##### Records supplied #####

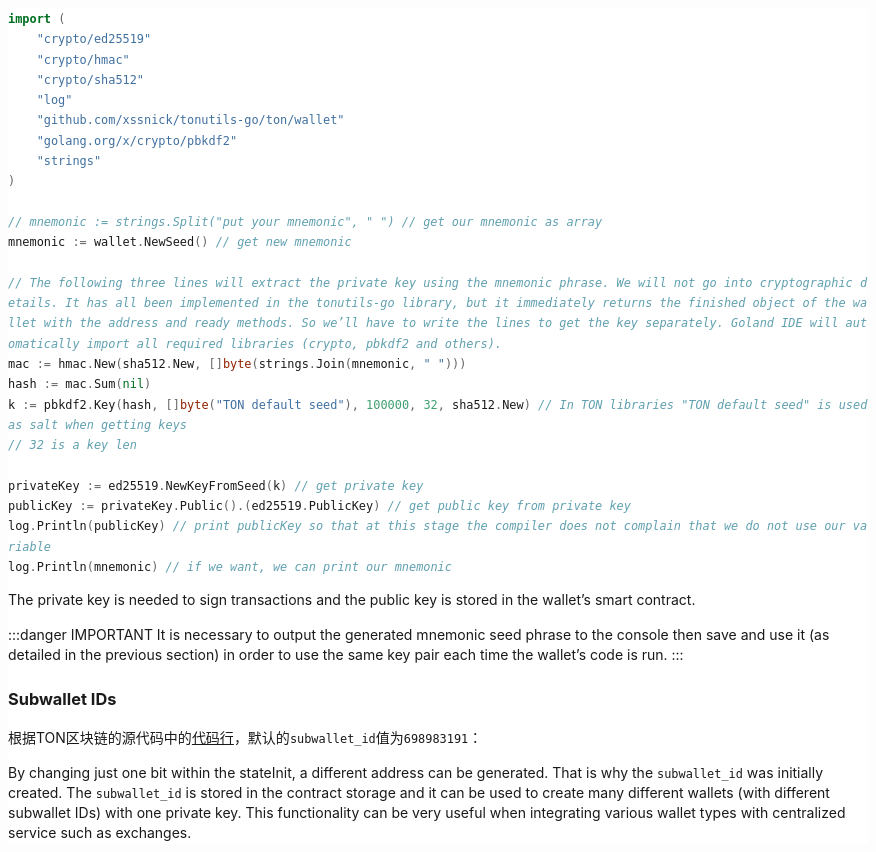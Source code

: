 
<TabItem value="go" label="Golang">

```go
import (
	"crypto/ed25519"
	"crypto/hmac"
	"crypto/sha512"
	"log"
	"github.com/xssnick/tonutils-go/ton/wallet"
	"golang.org/x/crypto/pbkdf2"
	"strings"
)

// mnemonic := strings.Split("put your mnemonic", " ") // get our mnemonic as array
mnemonic := wallet.NewSeed() // get new mnemonic

// The following three lines will extract the private key using the mnemonic phrase. We will not go into cryptographic details. It has all been implemented in the tonutils-go library, but it immediately returns the finished object of the wallet with the address and ready methods. So we’ll have to write the lines to get the key separately. Goland IDE will automatically import all required libraries (crypto, pbkdf2 and others).
mac := hmac.New(sha512.New, []byte(strings.Join(mnemonic, " "))) 
hash := mac.Sum(nil)
k := pbkdf2.Key(hash, []byte("TON default seed"), 100000, 32, sha512.New) // In TON libraries "TON default seed" is used as salt when getting keys
// 32 is a key len 

privateKey := ed25519.NewKeyFromSeed(k) // get private key
publicKey := privateKey.Public().(ed25519.PublicKey) // get public key from private key
log.Println(publicKey) // print publicKey so that at this stage the compiler does not complain that we do not use our variable
log.Println(mnemonic) // if we want, we can print our mnemonic
```




The private key is needed to sign transactions and the public key is stored in the wallet’s smart contract.

:::danger IMPORTANT
It is necessary to output the generated mnemonic seed phrase to the console then save and use it (as detailed in the previous section) in order to use the same key pair each time the wallet’s code is run.
:::

### Subwallet IDs

根据TON区块链的源代码中的[代码行](https://github.com/ton-blockchain/ton/blob/4b940f8bad9c2d3bf44f196f6995963c7cee9cc3/tonlib/tonlib/TonlibClient.cpp#L2420)，默认的`subwallet_id`值为`698983191`：

By changing just one bit within the stateInit, a different address can be generated. That is why the `subwallet_id` was initially created. The  `subwallet_id` is stored in the contract storage and it can be used to create many different wallets (with different subwallet IDs) with one private key. This functionality can be very useful when integrating various wallet types with centralized service such as exchanges.
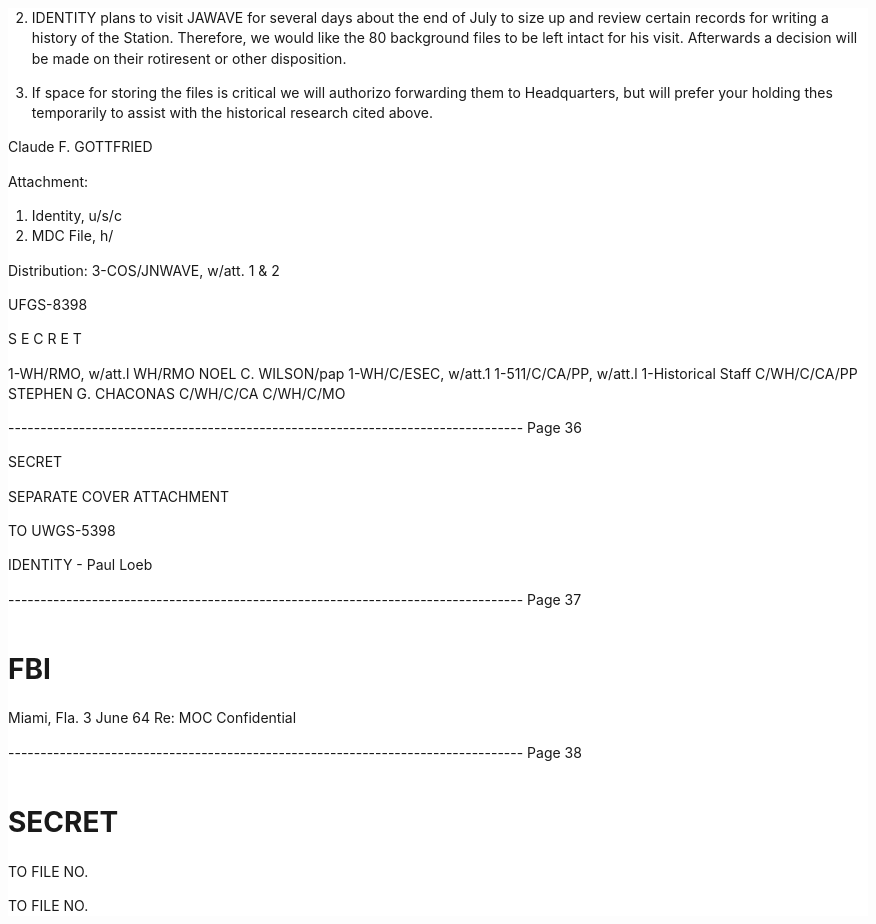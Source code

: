 2.  IDENTITY plans to visit JAWAVE for several days about the
    end of July to size up and review certain records for writing a
    history of the Station. Therefore, we would like the 80 background
    files to be left intact for his visit. Afterwards a decision will
    be made on their rotiresent or other disposition.

3.  If space for storing the files is critical we will authorizo
    forwarding them to Headquarters, but will prefer your holding thes
    temporarily to assist with the historical research cited above.

Claude F. GOTTFRIED

Attachment:
1. Identity, u/s/c
2. MDC File, h/

Distribution:
3-COS/JNWAVE, w/att. 1 & 2

UFGS-8398

S E C R E T

1-WH/RMO, w/att.l WH/RMO NOEL C. WILSON/pap
1-WH/C/ESEC, w/att.1
1-511/C/CA/PP, w/att.l
1-Historical Staff C/WH/C/CA/PP STEPHEN G. CHACONAS
C/WH/C/CA
C/WH/C/MO


-------------------------------------------------------------------------------- Page 36

SECRET

SEPARATE COVER ATTACHMENT

TO UWGS-5398

IDENTITY - Paul Loeb


-------------------------------------------------------------------------------- Page 37

# FBI

Miami, Fla.
3 June 64
Re: MOC Confidential


-------------------------------------------------------------------------------- Page 38

# SECRET

TO FILE NO.

TO FILE NO.
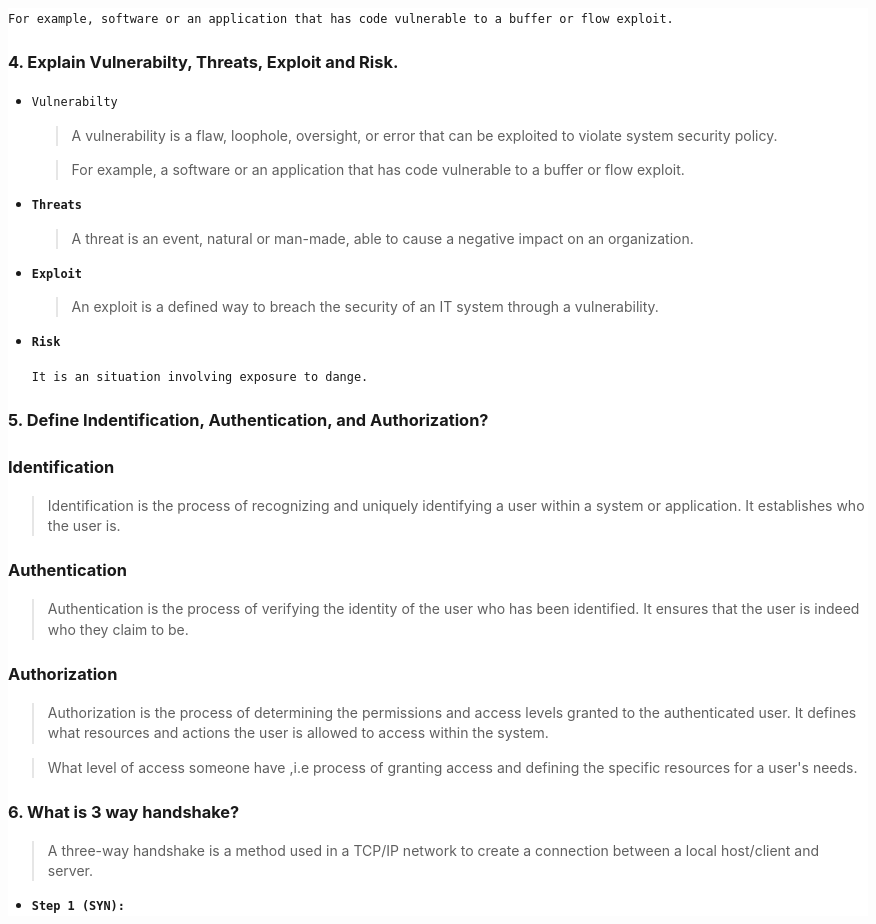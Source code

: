     For example, software or an application that has code vulnerable to a buffer or flow exploit.
  
### 4. Explain **Vulnerabilty**, **Threats**, **Exploit** and **Risk**.
- ```Vulnerabilty```
  
  >A vulnerability is a flaw, loophole, oversight, or error that can be exploited to violate system security policy. 
  
  >For example, a software or an application that has code vulnerable to a buffer or flow exploit.
  
  
- **```Threats```**
  
  >A threat is an event, natural or man-made, able to cause a negative impact on an organization.


- **```Exploit```**
  
  
  >An exploit is a defined way to breach the security of an IT system through a vulnerability.
  
  
- **```Risk```**
    ```
    It is an situation involving exposure to dange.
    ```
### 5. Define **Indentification**, **Authentication**, and **Authorization**?

### Identification

   > Identification is the process of recognizing and uniquely identifying a user within a system or application. It establishes who the user is.

### Authentication

   > Authentication is the process of verifying the identity of the user who has been identified. It ensures that the user is indeed who they claim to be.

### Authorization

   > Authorization is the process of determining the permissions and access levels granted to the authenticated user. It defines what resources and actions the user is allowed to access within the system.

  
   > What level of access someone have ,i.e process of granting access and defining the specific resources for a user's needs.
  

### 6. What is 3 way handshake?

>A three-way handshake is a method used in a TCP/IP network to create a connection between a local host/client and server.

- **```Step 1 (SYN):```**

#####

| Required action |
Which lines hold the string "Identification"? Copy all of them from the data above.

| Exercise response |
### Identification
   > Identification is the process of recognizing and uniquely identifying a user within a system or application. It establishes who the user is.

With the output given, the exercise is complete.